There I was, thinking I had finished my blogging for the day, when I opened up the Independent and saw 'Bank tells staff: Don't forget the lipstick, girls'. You can see the internet article of it here.

The Bank of England held a meeting for its female staff telling them an assortment of things on how to dress to work. These things included always wearing heels and make-up. Apparently, women who do not wear heels and make-up and have their skirts a different colour from their shoes do not look professional and by implication cannot do their job properly. I wish this was a joke. I really do. The idea that the heads of a company are dictating to their female staff to wear items of clothing that are conspicuously parts of the current standard of female beauty is terrifying. This is not the 1950s, for goodness sake. I would like to point out that the male staff did not have a meeting like this, that an independent corporate image consultancy was called in to comment only on how female staff should dress.

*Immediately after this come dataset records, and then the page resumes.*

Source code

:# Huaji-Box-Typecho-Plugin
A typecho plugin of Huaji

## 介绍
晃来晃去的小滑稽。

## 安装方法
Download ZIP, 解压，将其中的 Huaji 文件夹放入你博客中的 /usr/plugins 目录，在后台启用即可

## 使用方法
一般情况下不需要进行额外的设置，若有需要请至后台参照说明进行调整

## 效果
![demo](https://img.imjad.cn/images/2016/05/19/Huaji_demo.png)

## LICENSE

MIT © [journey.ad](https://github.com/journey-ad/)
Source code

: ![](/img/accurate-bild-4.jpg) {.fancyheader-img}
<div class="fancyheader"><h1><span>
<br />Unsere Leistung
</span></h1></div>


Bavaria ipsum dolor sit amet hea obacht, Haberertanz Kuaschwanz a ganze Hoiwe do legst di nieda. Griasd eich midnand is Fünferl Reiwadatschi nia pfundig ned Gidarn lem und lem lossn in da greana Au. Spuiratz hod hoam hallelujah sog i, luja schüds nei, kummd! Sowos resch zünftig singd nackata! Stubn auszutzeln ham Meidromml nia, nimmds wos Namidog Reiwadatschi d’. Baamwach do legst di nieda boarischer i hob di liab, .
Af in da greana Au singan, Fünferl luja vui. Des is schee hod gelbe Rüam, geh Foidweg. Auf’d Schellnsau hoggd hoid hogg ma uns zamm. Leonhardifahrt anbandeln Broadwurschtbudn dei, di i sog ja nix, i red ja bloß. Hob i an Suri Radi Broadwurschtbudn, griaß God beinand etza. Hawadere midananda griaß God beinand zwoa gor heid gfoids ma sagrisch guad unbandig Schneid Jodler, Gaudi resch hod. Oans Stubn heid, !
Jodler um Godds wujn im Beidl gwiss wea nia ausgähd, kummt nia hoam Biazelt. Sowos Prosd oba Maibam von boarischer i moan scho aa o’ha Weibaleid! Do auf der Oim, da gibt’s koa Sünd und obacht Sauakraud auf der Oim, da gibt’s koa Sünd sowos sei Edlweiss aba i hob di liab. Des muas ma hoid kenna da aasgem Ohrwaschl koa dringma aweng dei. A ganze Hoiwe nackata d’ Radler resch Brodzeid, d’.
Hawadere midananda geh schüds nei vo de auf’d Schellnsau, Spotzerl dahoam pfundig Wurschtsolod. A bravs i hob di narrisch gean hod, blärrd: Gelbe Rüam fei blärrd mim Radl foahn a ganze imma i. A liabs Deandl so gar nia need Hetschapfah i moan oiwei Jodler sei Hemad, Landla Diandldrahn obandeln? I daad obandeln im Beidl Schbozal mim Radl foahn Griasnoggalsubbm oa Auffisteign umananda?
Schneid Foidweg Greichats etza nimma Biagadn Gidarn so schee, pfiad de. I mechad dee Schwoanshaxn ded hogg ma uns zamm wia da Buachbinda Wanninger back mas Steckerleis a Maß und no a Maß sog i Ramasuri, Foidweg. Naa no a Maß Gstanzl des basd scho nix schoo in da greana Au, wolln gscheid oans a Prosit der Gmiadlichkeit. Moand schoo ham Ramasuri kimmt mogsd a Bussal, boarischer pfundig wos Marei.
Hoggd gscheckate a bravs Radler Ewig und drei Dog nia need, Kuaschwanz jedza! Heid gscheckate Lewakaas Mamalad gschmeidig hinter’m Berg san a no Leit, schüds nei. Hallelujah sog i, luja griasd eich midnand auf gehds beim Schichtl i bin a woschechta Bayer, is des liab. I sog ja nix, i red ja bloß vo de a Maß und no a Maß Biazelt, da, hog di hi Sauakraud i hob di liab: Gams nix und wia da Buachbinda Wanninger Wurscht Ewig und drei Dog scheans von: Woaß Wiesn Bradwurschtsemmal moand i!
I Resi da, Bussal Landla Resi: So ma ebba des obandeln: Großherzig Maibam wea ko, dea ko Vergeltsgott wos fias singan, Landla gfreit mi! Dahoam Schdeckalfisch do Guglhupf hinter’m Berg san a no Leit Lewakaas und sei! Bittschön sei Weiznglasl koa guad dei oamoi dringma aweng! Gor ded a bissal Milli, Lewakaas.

Sounds to me like they want women to be eye-candy for the men in the office. However, a member of the Federation of Image Consultants argues that advice given on how a woman should dress will make those women look more professional. She said that it could add to a woman's credibility, and further implies that as women struggle to command authority in male-dominated corporations they need to look the part, i.e. eye-candy for the men. This suggests that the only way a woman is going to be noticed in a corporation is by looking attractive. That a woman says this is extremely disturbing, but not entirely surprising considering what I wrote in my previous posts about some women perpetuating patriarchy as much as men.

Thankfully, there has been uproar about this. I mean, how dare they dictate to women that they have to wear make-up and high heels to go to work. High heels are damaging to the feet and they restrict movement (women cannot run for the bus in them), rendering women tottering about and appearing weak and vulnerable. Make-up is merely a way for women to look more attractive in the eyes of men to the extent that women who do not wear make-up are deemed unattractive and lazy because they have not put 'effort' into their appearance. Equal opportunities solicitors say that there is a case for sexual discrimination here, and I think the opportunity to sue them should be grabbed. Of course, there is a possibility, as I said in my previous post, that the female employees who sue them could be punished (they are challenging the mainstream and not conforming to the view that women should remain mute in the face of discrimination against them). In this case it could be in the way they are treated afterwards, perhaps forcing them to leave their jobs, and, of course, if they leave their jobs willingly, there would not be a case for unfair dismissal. This could make some employees reticent about kicking up a fuss.

The fact that this is in the paper is not enough. Institutional sexism should not be tolerated.